* WHAT IS REQUIRED
Look through the data below and work out how many lines contain the string "Proc". Give the number alone.

*** Begin section ***

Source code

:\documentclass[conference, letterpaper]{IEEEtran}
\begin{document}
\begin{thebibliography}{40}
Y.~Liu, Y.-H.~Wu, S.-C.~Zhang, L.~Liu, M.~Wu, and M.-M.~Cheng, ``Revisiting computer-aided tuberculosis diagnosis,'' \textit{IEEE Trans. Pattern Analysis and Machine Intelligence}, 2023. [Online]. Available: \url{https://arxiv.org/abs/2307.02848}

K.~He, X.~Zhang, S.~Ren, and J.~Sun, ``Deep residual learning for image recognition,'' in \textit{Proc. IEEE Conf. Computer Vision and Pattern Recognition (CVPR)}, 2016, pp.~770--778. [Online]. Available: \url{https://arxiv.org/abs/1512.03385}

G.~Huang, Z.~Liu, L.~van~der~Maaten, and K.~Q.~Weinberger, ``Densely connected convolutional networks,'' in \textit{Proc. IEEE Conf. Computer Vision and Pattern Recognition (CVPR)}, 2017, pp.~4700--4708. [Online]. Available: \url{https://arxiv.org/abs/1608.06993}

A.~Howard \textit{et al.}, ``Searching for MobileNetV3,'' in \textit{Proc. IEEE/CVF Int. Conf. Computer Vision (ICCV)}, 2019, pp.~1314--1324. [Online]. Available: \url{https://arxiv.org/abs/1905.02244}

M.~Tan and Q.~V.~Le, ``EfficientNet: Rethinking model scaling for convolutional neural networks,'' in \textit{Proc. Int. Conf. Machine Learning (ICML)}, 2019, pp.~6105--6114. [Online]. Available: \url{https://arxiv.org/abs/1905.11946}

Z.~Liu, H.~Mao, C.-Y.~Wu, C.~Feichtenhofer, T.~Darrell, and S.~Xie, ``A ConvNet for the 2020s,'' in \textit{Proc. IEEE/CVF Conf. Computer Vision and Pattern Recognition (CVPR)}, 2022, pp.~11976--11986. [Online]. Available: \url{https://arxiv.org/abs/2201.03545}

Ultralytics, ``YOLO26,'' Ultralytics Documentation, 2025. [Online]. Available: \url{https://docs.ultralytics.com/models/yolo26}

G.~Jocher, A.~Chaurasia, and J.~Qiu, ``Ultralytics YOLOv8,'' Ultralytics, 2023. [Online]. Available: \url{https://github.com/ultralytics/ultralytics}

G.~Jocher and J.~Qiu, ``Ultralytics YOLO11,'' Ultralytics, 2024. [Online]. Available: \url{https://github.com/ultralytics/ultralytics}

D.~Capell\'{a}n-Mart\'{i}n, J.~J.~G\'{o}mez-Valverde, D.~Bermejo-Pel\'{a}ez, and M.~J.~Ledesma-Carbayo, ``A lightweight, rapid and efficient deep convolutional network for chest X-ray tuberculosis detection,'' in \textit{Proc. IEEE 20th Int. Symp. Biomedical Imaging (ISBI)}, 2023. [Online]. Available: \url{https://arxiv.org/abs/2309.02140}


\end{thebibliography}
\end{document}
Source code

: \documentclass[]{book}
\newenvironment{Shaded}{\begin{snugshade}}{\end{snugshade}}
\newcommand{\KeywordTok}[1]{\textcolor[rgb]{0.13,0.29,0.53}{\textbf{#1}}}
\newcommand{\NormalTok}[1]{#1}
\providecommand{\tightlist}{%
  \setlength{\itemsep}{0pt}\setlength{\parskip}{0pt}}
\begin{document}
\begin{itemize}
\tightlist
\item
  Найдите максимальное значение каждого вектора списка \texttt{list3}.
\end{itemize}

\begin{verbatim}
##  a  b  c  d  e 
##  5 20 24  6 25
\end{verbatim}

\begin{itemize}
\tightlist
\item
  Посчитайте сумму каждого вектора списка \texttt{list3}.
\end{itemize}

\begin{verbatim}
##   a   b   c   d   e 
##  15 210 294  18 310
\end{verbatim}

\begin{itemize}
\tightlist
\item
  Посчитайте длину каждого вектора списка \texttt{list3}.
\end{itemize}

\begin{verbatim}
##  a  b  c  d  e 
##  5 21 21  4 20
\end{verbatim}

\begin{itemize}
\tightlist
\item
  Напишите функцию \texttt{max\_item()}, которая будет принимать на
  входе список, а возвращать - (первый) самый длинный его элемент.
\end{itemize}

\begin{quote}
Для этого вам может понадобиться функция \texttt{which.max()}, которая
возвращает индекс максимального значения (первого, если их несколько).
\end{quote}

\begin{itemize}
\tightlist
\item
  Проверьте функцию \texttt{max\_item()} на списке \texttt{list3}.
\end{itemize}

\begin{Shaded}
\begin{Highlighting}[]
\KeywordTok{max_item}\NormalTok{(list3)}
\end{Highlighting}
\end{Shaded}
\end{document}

*** End section ***

* ANSWER TO THE PROBLEM
6